> _Task prompt_
Report back each line of the records that contains the string "have".

[Saved data entries]

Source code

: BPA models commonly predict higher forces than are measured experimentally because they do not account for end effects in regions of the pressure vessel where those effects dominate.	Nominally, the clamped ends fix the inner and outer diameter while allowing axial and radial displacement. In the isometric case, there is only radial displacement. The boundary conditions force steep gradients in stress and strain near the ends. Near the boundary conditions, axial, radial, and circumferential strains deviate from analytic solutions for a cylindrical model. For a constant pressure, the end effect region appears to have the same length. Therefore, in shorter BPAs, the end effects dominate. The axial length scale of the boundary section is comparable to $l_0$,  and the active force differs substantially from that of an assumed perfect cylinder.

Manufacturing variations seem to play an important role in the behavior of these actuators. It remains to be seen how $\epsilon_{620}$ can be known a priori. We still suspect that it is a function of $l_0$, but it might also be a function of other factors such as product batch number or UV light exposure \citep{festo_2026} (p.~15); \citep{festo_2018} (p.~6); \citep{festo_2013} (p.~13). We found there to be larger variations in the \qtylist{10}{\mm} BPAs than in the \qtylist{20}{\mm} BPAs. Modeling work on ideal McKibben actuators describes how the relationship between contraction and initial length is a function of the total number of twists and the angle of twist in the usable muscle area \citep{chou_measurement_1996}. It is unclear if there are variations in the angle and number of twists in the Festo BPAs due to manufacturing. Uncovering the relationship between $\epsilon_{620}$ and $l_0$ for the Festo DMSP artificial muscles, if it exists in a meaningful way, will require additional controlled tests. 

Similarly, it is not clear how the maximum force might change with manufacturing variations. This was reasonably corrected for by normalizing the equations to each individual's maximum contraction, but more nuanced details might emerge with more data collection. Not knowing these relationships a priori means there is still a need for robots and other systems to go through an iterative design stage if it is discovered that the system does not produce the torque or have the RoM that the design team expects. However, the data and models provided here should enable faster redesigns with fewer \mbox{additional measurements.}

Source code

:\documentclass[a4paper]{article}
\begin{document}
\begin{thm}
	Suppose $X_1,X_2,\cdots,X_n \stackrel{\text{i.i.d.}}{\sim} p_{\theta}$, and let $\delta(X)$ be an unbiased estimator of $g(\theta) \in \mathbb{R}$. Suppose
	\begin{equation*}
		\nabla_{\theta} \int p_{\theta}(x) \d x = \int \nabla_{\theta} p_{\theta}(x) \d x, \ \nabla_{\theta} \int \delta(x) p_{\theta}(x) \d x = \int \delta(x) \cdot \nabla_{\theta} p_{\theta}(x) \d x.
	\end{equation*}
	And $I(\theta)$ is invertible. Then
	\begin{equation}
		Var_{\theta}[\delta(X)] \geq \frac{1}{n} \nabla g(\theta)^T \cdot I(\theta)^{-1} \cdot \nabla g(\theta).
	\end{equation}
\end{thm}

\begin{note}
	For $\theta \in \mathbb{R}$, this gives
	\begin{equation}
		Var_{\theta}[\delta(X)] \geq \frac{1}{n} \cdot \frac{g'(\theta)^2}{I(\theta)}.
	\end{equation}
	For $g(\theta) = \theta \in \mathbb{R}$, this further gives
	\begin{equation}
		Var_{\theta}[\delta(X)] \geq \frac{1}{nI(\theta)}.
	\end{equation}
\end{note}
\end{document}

> _Answer space_
: BPA models commonly predict higher forces than are measured experimentally because they do not account for end effects in regions of the pressure vessel where those effects dominate.	Nominally, the clamped ends fix the inner and outer diameter while allowing axial and radial displacement. In the isometric case, there is only radial displacement. The boundary conditions force steep gradients in stress and strain near the ends. Near the boundary conditions, axial, radial, and circumferential strains deviate from analytic solutions for a cylindrical model. For a constant pressure, the end effect region appears to have the same length. Therefore, in shorter BPAs, the end effects dominate. The axial length scale of the boundary section is comparable to $l_0$,  and the active force differs substantially from that of an assumed perfect cylinder.
Similarly, it is not clear how the maximum force might change with manufacturing variations. This was reasonably corrected for by normalizing the equations to each individual's maximum contraction, but more nuanced details might emerge with more data collection. Not knowing these relationships a priori means there is still a need for robots and other systems to go through an iterative design stage if it is discovered that the system does not produce the torque or have the RoM that the design team expects. However, the data and models provided here should enable faster redesigns with fewer \mbox{additional measurements.}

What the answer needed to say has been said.